Driver of 102080 said:


> Your going end up building that $1000.00 subwoofer if you keep going Nick. Your remind me of myself when building a engine . I start with the intention of of a nice budget street then all of sudden I have race engine that wants 14 dollar a gallon race fuel.
> 
> Sent from my LGL52VL using Tapatalk


Hahaha, very true. I've already done that with the two "unicorns" that are talked about on this forum (pictures attached). But the devolpment of the BM mkV has been a long road so far and now that we have the physical limitations ironed out and defined we see that we can add more "oomph" to the motor without sacrificing mounting depth. One more motor drawing package and a new coil spec sheet is all that's needed.


----------



## Driver of 102080 (Sep 19, 2016)

Electrodynamic said:


> Hahaha, very true. I've already done that with the two "unicorns" that are talked about on this forum (pictures attached). But the devolpment of the BM mkV has been a long road so far and now that we have the physical limitations ironed out and defined we see that we can add more "oomph" to the motor without sacrificing mounting depth. One more motor drawing package and a new coil spec sheet is all that's needed.
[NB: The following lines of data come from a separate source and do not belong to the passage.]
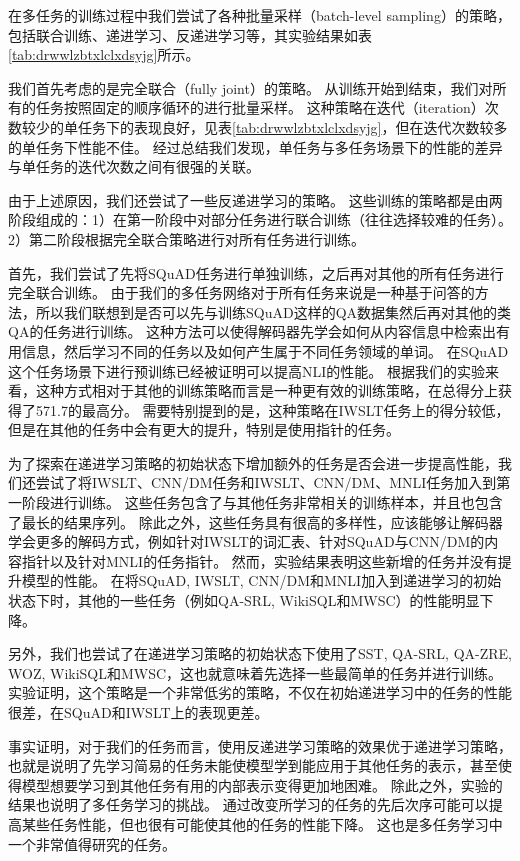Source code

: 在多任务的训练过程中我们尝试了各种批量采样（batch-level sampling）的策略，包括联合训练、递进学习、反递进学习等，其实验结果如表\ref{tab:drwwlzbtxlclxdsyjg}所示。

我们首先考虑的是完全联合（fully joint）的策略。
从训练开始到结束，我们对所有的任务按照固定的顺序循环的进行批量采样。
这种策略在迭代（iteration）次数较少的单任务下的表现良好，见表\ref{tab:drwwlzbtxlclxdsyjg}，但在迭代次数较多的单任务下性能不佳。
经过总结我们发现，单任务与多任务场景下的性能的差异与单任务的迭代次数之间有很强的关联。

由于上述原因，我们还尝试了一些反递进学习的策略\cite{Bengio2009Curriculum}。
这些训练的策略都是由两阶段组成的：1）在第一阶段中对部分任务进行联合训练（往往选择较难的任务）。2）第二阶段根据完全联合策略进行对所有任务进行训练。

首先，我们尝试了先将SQuAD任务进行单独训练，之后再对其他的所有任务进行完全联合训练。
由于我们的多任务网络对于所有任务来说是一种基于问答的方法，所以我们联想到是否可以先与训练SQuAD这样的QA数据集然后再对其他的类QA的任务进行训练。
这种方法可以使得解码器先学会如何从内容信息中检索出有用信息，然后学习不同的任务以及如何产生属于不同任务领域的单词。
在SQuAD这个任务场景下进行预训练已经被证明可以提高NLI的性能\cite{min2017question}。
根据我们的实验来看，这种方式相对于其他的训练策略而言是一种更有效的训练策略，在总得分上获得了571.7的最高分。
需要特别提到的是，这种策略在IWSLT任务上的得分较低，但是在其他的任务中会有更大的提升，特别是使用指针的任务。

为了探索在递进学习策略的初始状态下增加额外的任务是否会进一步提高性能，我们还尝试了将IWSLT、CNN/DM任务和IWSLT、CNN/DM、MNLI任务加入到第一阶段进行训练。
这些任务包含了与其他任务非常相关的训练样本，并且也包含了最长的结果序列。
除此之外，这些任务具有很高的多样性，应该能够让解码器学会更多的解码方式，例如针对IWSLT的词汇表、针对SQuAD与CNN/DM的内容指针以及针对MNLI的任务指针。
然而，实验结果表明这些新增的任务并没有提升模型的性能。
在将SQuAD, IWSLT, CNN/DM和MNLI加入到递进学习的初始状态下时，其他的一些任务（例如QA-SRL, WikiSQL和MWSC）的性能明显下降。

另外，我们也尝试了在递进学习策略的初始状态下使用了SST, QA-SRL, QA-ZRE, WOZ, WikiSQL和MWSC，这也就意味着先选择一些最简单的任务并进行训练。
实验证明，这个策略是一个非常低劣的策略，不仅在初始递进学习中的任务的性能很差，在SQuAD和IWSLT上的表现更差。

事实证明，对于我们的任务而言，使用反递进学习策略的效果优于递进学习策略，也就是说明了先学习简易的任务未能使模型学到能应用于其他任务的表示，甚至使得模型想要学习到其他任务有用的内部表示变得更加地困难。
除此之外，实验的结果也说明了多任务学习的挑战。
通过改变所学习的任务的先后次序可能可以提高某些任务性能，但也很有可能使其他的任务的性能下降。
这也是多任务学习中一个非常值得研究的任务。



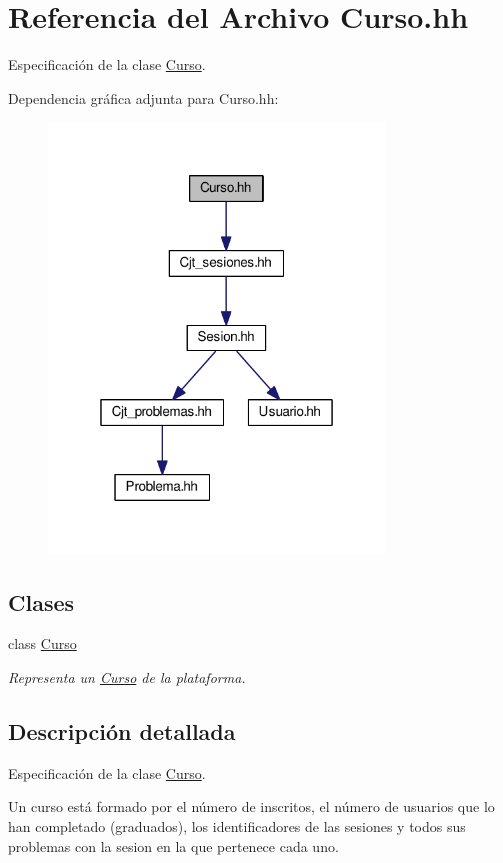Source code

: \hypertarget{_curso_8hh}{}\section{Referencia del Archivo Curso.\+hh}
\label{_curso_8hh}


Especificación de la clase \mbox{\hyperlink{class_curso}{Curso}}.  


Dependencia gráfica adjunta para Curso.\+hh\+:
\nopagebreak
\begin{figure}[H]
\begin{center}
\leavevmode
\includegraphics[width=253pt]{_curso_8hh__incl}
\end{center}
\end{figure}
\subsection*{Clases}
\begin{DoxyCompactItemize}
\item 
class \mbox{\hyperlink{class_curso}{Curso}}
\begin{DoxyCompactList}\small\item\em Representa un \mbox{\hyperlink{class_curso}{Curso}} de la plataforma. \end{DoxyCompactList}\end{DoxyCompactItemize}


\subsection{Descripción detallada}
Especificación de la clase \mbox{\hyperlink{class_curso}{Curso}}. 

Un curso está formado por el número de inscritos, el número de usuarios que lo han completado (graduados), los identificadores de las sesiones y todos sus problemas con la sesion en la que pertenece cada uno.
That basket looks to nice to hide in box. Production pieces will be cast? If not I am going to make my box from lexan.lol

Sent from my LGL52VL using Tapatalk


----------



## PorkCereal (Nov 24, 2009)

This guy, such a tease 

Sent from my SAMSUNG-SM-G935A using Tapatalk


----------



## Driver of 102080 (Sep 19, 2016)

PorkCereal said:


> This guy, such a tease
> 
> Sent from my SAMSUNG-SM-G935A using Tapatalk


I know right keeps all the goodies at his shop instead sharing. Lol

Sent from my LGL52VL using Tapatalk


----------



## Electrodynamic (Nov 27, 2007)

Driver of 102080 said:


> That basket looks to nice to hide in box. Production pieces will be cast? If not I am going to make my box from lexan.lol
> 
> Sent from my LGL52VL using Tapatalk


Stamped steel. The back of the drivers will look exactly like this minus the clear protective tape.


----------



## Electrodynamic (Nov 27, 2007)

PorkCereal said:


> This guy, such a tease
> 
> Sent from my SAMSUNG-SM-G935A using Tapatalk


One to Two months and pre-ordering will be open for the mkV's. Yes this project has drawn on far too long but I've got my boot staps on and are moving forward very fast. This driver will come to fruition in the next month or two.


----------



## Souldrop (Nov 2, 2014)

Looking forward to them!


----------



## Electrodynamic (Nov 27, 2007)

PorkCereal said:


> This guy, such a tease
> 
> Sent from my SAMSUNG-SM-G935A using Tapatalk


^ You need to update your signature now that you have the TM65 mkII's.


----------



## PorkCereal (Nov 24, 2009)

Electrodynamic said:


> ^ You need to update your signature now that you have the TM65 mkII's.


Ha, you're right

Sent from my SAMSUNG-SM-G935A using Tapatalk


----------



## pat_smith1969 (Feb 17, 2010)

I had a SI BMMkiV and ran it at 1200 watts RMS for years with no problems. Now I tend to under gain my amps and never listen to them at full output (in short I am careful with my equiptment)... I loved that sub. REAL excited for them to come back!!!


----------



## Weightless (May 5, 2005)

Hey Nick, I'm sure it's been asked before, but does the design of the MK IV scale up? Meaning, would it feasible to design a shallow mount, smallish box 15 based off a similar basket, cone, and soft parts?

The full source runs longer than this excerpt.